The brain uses distinct neural pathways to process mechanical and digital technologies.
Take a moment to consider two common tools: a hammer and a smartphone. You use one to physically alter the world, driving a nail into a wall. You use the other to navigate a digital, abstract world of information and social connection. They both feel like extensions of our hands, but do our brains treat them in the same way? According to our new study, just published in NeuroImage, the answer is no. It turns out our brains have two entirely different ways of thinking about technology.
We discovered that the human brain uses two distinct neural pathways to process mechanical versus digital tools: one rooted in action and physical understanding, and another deeply connected with abstract thought and social cognition.
To figure this out, we conducted a series of experiments. In the first one, we used functional magnetic resonance imaging to watch people's brains in real-time. Participants in the scanner watched short videos of someone using a mechanical tool (like scissors or a screwdriver) and a digital tool (like a laptop or a credit card machine).

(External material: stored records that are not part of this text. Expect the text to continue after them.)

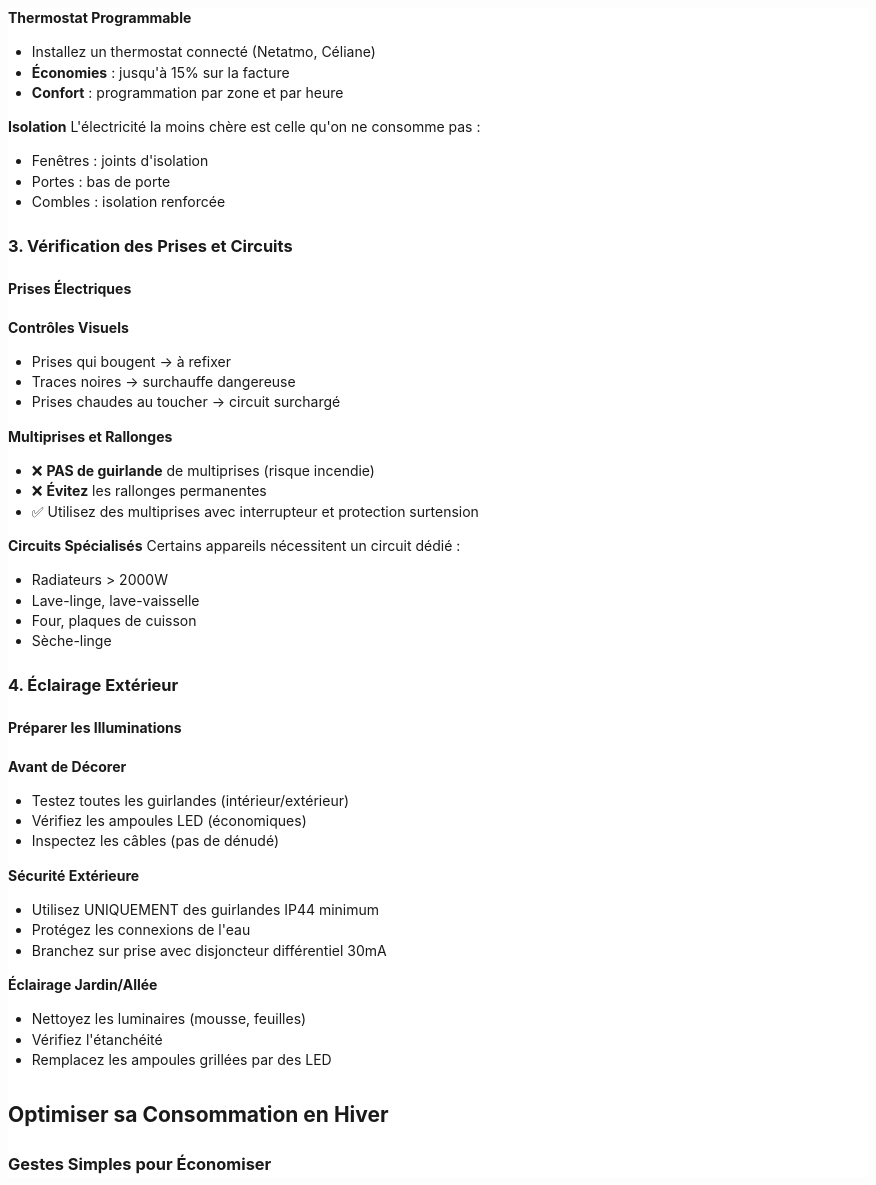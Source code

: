 **Thermostat Programmable**
- Installez un thermostat connecté (Netatmo, Céliane)
- **Économies** : jusqu'à 15% sur la facture
- **Confort** : programmation par zone et par heure

**Isolation**
L'électricité la moins chère est celle qu'on ne consomme pas :
- Fenêtres : joints d'isolation
- Portes : bas de porte
- Combles : isolation renforcée

### 3. Vérification des Prises et Circuits

#### Prises Électriques

**Contrôles Visuels**
- Prises qui bougent → à refixer
- Traces noires → surchauffe dangereuse
- Prises chaudes au toucher → circuit surchargé

**Multiprises et Rallonges**
- ❌ **PAS de guirlande** de multiprises (risque incendie)
- ❌ **Évitez** les rallonges permanentes
- ✅ Utilisez des multiprises avec interrupteur et protection surtension

**Circuits Spécialisés**
Certains appareils nécessitent un circuit dédié :
- Radiateurs > 2000W
- Lave-linge, lave-vaisselle
- Four, plaques de cuisson
- Sèche-linge

### 4. Éclairage Extérieur

#### Préparer les Illuminations

**Avant de Décorer**
- Testez toutes les guirlandes (intérieur/extérieur)
- Vérifiez les ampoules LED (économiques)
- Inspectez les câbles (pas de dénudé)

**Sécurité Extérieure**
- Utilisez UNIQUEMENT des guirlandes IP44 minimum
- Protégez les connexions de l'eau
- Branchez sur prise avec disjoncteur différentiel 30mA

**Éclairage Jardin/Allée**
- Nettoyez les luminaires (mousse, feuilles)
- Vérifiez l'étanchéité
- Remplacez les ampoules grillées par des LED

## Optimiser sa Consommation en Hiver

### Gestes Simples pour Économiser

The results revealed a major dissociation in the brain:
This suggests that our brains automatically distinguish between tools that let us manipulate the physical world and those that connect us to abstract or social worlds.

The brain responds very differently to mechanical tools (like scissors or hammers) and digital ones (like laptops or smartphones). In this image, areas that become more active with mechanical tools are shown in warm colours (red–yellow), while those that respond more strongly to digital tools are shown in cool colours (blue–green). The maps highlight the distinct neural circuits our brains recruit when thinking about the physical world versus the digital one—figure adapted from Federico et al. (2025), NeuroImage.
The fMRI results were compelling, but we wanted to see if this brain dissociation showed up in behaviour. So, we ran two more studies. First, we asked a new group of participants to rate different tools based on "anthropomorphic" traits—that is, how "human-like" they seemed. Could a tool have a personality? A memory? The ability to communicate? The results confirmed our suspicions: people consistently rated digital tools as more human-like than mechanical ones. We tend to see our gadgets not just as objects, but as entities with which we interact more socially.
In our final experiment, we tested how these tools prime our social thinking. We briefly showed participants a picture of either a mechanical or a digital tool. Immediately after, we showed them a picture of a social scene (e.g., people talking) or a non-social one (e.g., a landscape) and asked them to categorise it as "communicative" or not.
The finding was a perfect confirmation of our hypothesis: after seeing a digital tool, participants were significantly faster at identifying communicative social scenes. It’s as if seeing a smartphone gets the "social" parts of our brain warmed up and ready to engage.

These graphs summarise the behavioural results of our experiments. (A) Questionnaire: Participants judged whether tools could have human-like qualities, such as communication, memory, or personality. Digital tools (grey) were consistently rated as more "human-like" than mechanical ones (orange). (B–D) Reaction times: When people saw a digital tool before being shown a social image (like people talking), they were quicker to recognise it as communicative. Mechanical tools did not produce this effect. Together, these findings suggest that we intuitively associate digital tools with communication and social thinking, whereas mechanical tools are perceived as more physical and functional. Figure adapted from Federico et al. (2025), NeuroImage.
Our research reveals a fundamental split in how our minds have adapted to technology. For millions of years, human evolution was shaped by our use of physical, mechanical tools. Our brains developed a sophisticated "action network" to handle them.
But digital tools are a recent invention. They are often "opaque"—we don't see their inner workings. To understand them, our brains seem to have co-opted the neural circuits we use for another complex and opaque challenge: understanding other people. We don't just use our digital devices; we interact with them, and our brains treat that interaction more like a social partnership than a physical task.
As technology becomes ever more integrated into our lives, understanding this distinction is crucial. It shows how our ancient brains are adapting to a modern world, blurring the lines between tool and partner, and perhaps even pushing human cognition into its next evolutionary phase.
Federico, G., Lesourd, M., Fournel, A., Bluet, A., Bryche, C., Metaireau, M., Baldi, D., Brandimonte, M. A., Soricelli, A., Rossetti, Y., & Osiurak, F. (2025). Two distinct neural pathways for mechanical versus digital technology. NeuroImage, 305, 120971. https://doi.org/10.1016/j.neuroimage.2024.120971
This study was featured on RAI 3 – TGR Leonardo, Italy’s leading national science news programme, on 27 January 2025.